DOI: https://doi.org/10.29363/nanoge.almips.2021.006
Publication date: 23rd September 2021
High environmental stability and surprisingly high efficiency of solar cells based on 2D perovskites have renewed interest in these materials. These natural quantum wells consist of planes of metal-halide octahedra, separated by organic spacers. Remarkably the organic spacers play crucial role in optoelectronic properties of these compounds. The characteristic for ionic crystal coupling of excitonic species to lattice vibration became particularly important in case of soft perovskite lattice. The nontrivial mutual dependencies between lattice dynamics, organic spacers and electronic excitation manifest in a complex absorption and emission spectrum which detailed origin is subject of ongoing controversy. First, I will discuss electronic properties of 2D perovskites with different thicknesses of the octahedral layers and two types of organic spacer. I will demonstrate that the energy spacing of excitonic features depends on organic spacer but very weakly depends on octahedral layer thickness.
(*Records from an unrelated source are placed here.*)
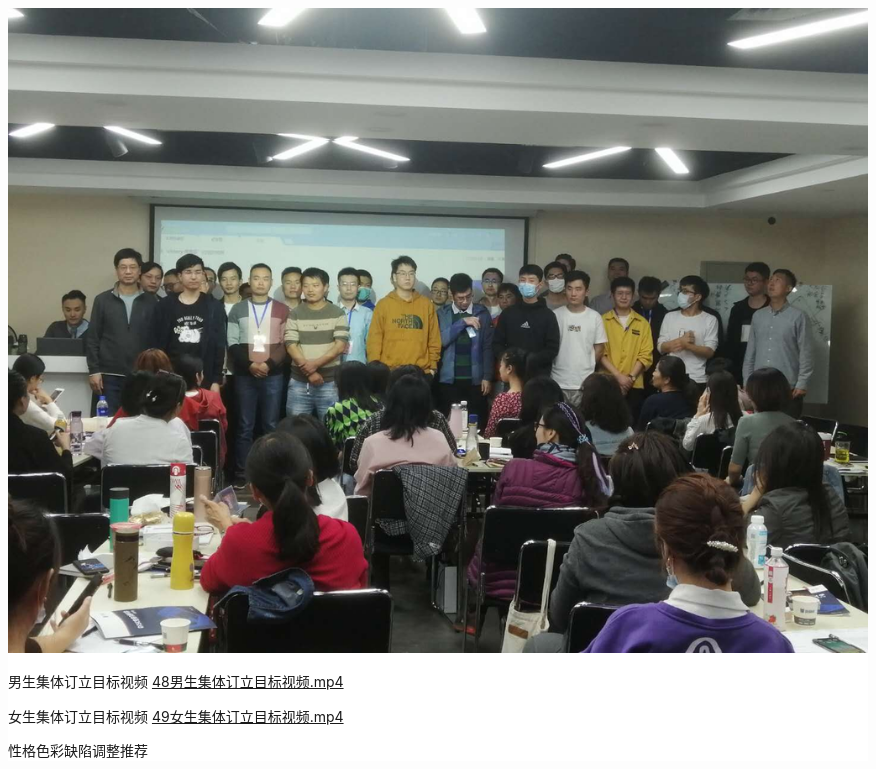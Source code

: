 ![47男生集体订立目标.jpeg](./pic/4/47男生集体订立目标.jpeg)

男生集体订立目标视频
[48男生集体订立目标视频.mp4](./pic/4/48男生集体订立目标视频.mp4)

女生集体订立目标视频
[49女生集体订立目标视频.mp4](./pic/4/49女生集体订立目标视频.mp4)

性格色彩缺陷调整推荐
This indicates the vibrionic progression scenario which is confirmed by high magnetic fields studies up to 67T. Furthermore, I will show that in 2D perovskites, the distortion imposed by the organic spacers governs the effective mass of the carriers. As a result, and unlike in any other semiconductor, the effective mass in 2D perovskites can be easily tailored. Finally, I will discuss the exciton fine structure, which result from the exchange interaction between the electron and hole spins leading to a splitting of the bright and dark states. This splitting can have catastrophic consequences for light emitters which rely on exciton recombination, since the lowest excitonic state is typically dark. I will demonstrate magnetic field induced brightening of the dark exciton. I will show, that we observe non-Boltzmann distribution of the bright-dark exciton populations, which we attribute to the phonon bottle-neck, which results from the weak exciton-acoustic phonon coupling in soft 2D perovskites. Hot photoluminescence is responsible for the strong emission observed in these materials, despite the significant bright-dark exciton splitting.